Additionally, companies must provide a complete list of risk factors in their Annual Reports (Form 10-K) or (Form 20-F) for “foreign private issuers”.
Quarterly Reports also include a section on risk factors (Form 10-Q) where companies are only required to update any changes since the previous report.
According to the SEC, risk factors should be reported concisely, logically and in “plain English” so investors can understand them.
How can I use TipRanks risk factors in my stock research?
Use the Risk Factors tab to get data about the risk factors of any company in which you are considering investing.
You can easily see the most significant risks a company is facing. Additionally, you can find out which risk factors a company has added, removed or adjusted since its previous disclosure. You can also see how a company’s risk factors compare to others in its sector.
Without reading company reports or participating in conference calls, you would most likely not have access to this sort of information, which is usually not included in press releases or other public announcements.
A simplified analysis of risk factors is unique to TipRanks.
What are all the risk factor categories?
TipRanks has identified 6 major categories of risk factors and a number of subcategories for each. You can see how these categories are broken down in the list below.
1. Financial & Corporate
Accounting & Financial Operations - risks related to accounting loss, value of intangible assets, financial statements, value of intangible assets, financial reporting, estimates, guidance, company profitability, dividends, fluctuating results.
Share Price & Shareholder Rights – risks related to things that impact share prices and the rights of shareholders, including analyst ratings, major shareholder activity, trade volatility, liquidity of shares, anti-takeover provisions, international listing, dual listing.
Debt & Financing – risks related to debt, funding, financing and interest rates, financial investments.
Corporate Activity and Growth – risks related to restructuring, M&As, joint ventures, execution of corporate strategy, strategic alliances.
2. Legal & Regulatory
Litigation and Legal Liabilities – risks related to litigation/ lawsuits against the company.
Regulation – risks related to compliance, GDPR, and new legislation.
Environmental / Social – risks related to environmental regulation and to data privacy.
Taxation & Government Incentives – risks related to taxation and changes in government incentives.
3. Production
Costs – risks related to costs of production including commodity prices, future contracts, inventory.
Supply Chain – risks related to the company’s suppliers.
Manufacturing – risks related to the company’s manufacturing process including product quality and product recalls.

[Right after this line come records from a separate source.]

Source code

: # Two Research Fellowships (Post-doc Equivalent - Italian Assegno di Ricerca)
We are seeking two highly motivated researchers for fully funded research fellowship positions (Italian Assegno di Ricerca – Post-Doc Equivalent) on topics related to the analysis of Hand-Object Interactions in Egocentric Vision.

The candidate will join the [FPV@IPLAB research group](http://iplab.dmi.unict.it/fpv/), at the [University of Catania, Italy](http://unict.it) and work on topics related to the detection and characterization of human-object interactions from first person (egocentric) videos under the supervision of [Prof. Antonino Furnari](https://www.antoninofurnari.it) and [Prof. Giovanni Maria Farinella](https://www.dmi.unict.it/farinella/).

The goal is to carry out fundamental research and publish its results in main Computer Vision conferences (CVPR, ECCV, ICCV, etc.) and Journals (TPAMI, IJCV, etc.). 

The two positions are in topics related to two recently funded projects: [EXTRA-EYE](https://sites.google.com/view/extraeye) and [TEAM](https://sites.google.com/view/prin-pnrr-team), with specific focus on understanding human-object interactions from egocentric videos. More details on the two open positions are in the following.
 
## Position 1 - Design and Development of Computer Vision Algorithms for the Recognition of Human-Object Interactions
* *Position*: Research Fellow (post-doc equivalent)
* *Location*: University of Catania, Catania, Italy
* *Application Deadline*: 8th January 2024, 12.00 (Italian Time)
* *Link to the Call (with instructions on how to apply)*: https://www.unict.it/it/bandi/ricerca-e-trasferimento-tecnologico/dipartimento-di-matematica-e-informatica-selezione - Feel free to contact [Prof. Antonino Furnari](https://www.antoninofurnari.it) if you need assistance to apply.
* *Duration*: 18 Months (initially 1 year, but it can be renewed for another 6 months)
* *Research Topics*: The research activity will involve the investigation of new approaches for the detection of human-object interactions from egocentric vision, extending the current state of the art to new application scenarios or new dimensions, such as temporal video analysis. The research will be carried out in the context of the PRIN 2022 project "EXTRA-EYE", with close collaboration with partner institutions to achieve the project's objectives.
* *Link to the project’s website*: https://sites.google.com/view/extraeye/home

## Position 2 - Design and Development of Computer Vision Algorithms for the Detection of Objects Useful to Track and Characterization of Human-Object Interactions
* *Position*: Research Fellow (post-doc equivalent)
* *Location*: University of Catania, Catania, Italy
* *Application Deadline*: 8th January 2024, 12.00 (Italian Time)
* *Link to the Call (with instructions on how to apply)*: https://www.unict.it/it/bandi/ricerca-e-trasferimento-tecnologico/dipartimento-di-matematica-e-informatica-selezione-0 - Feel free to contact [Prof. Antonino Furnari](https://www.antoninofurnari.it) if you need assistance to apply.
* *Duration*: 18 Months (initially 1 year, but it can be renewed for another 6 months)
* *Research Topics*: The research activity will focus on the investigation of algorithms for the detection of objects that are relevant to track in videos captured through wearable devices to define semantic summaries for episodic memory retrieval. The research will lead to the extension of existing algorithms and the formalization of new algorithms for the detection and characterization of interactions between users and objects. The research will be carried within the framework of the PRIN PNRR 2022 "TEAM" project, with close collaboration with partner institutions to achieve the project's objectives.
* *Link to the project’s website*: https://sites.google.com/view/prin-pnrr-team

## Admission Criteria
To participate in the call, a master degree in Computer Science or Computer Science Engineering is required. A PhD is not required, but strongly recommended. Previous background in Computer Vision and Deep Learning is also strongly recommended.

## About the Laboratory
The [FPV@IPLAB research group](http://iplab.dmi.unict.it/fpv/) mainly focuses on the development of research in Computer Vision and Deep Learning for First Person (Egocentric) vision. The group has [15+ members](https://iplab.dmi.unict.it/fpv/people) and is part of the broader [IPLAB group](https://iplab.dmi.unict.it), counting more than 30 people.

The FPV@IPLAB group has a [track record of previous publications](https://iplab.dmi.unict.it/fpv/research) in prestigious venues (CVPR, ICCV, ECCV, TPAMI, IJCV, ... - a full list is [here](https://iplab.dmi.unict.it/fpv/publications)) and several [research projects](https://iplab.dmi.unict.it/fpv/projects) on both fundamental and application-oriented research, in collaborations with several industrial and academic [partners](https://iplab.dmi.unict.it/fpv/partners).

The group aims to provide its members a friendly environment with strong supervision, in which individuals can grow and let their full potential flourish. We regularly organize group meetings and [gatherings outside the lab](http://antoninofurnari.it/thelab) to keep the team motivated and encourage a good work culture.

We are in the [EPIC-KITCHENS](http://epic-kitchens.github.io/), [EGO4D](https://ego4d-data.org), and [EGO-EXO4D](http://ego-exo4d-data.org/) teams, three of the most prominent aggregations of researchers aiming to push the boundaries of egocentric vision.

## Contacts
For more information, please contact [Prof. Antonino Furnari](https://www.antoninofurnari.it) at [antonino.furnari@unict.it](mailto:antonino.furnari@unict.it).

Human Capital – risks related to recruitment, training and retention of key employees, employee relationships & unions labor disputes, pension, and post retirement benefits, medical, health and welfare benefits, employee misconduct, employee litigation.
4. Technology & Innovation
Innovation / R&D – risks related to innovation and new product development.
Technology – risks related to the company’s reliance on technology.
Cyber Security – risks related to securing the company’s digital assets and from cyber attacks.
Trade Secrets & Patents – risks related to the company’s ability to protect its intellectual property and to infringement claims against the company as well as piracy and unlicensed copying.
5. Ability to Sell
Demand – risks related to the demand of the company’s goods and services including seasonality, reliance on key customers.
Competition – risks related to the company’s competition including substitutes.
Sales & Marketing – risks related to sales, marketing, and distribution channels, pricing, and market penetration.
Brand & Reputation – risks related to the company’s brand and reputation.
6. Macro & Political
Economy & Political Environment – risks related to changes in economic and political conditions.
Natural and Human Disruptions – risks related to catastrophes, floods, storms, terror, earthquakes, coronavirus pandemic/COVID-19.
International Operations – risks related to the global nature of the company.
Capital Markets – risks related to exchange rates and trade, cryptocurrency.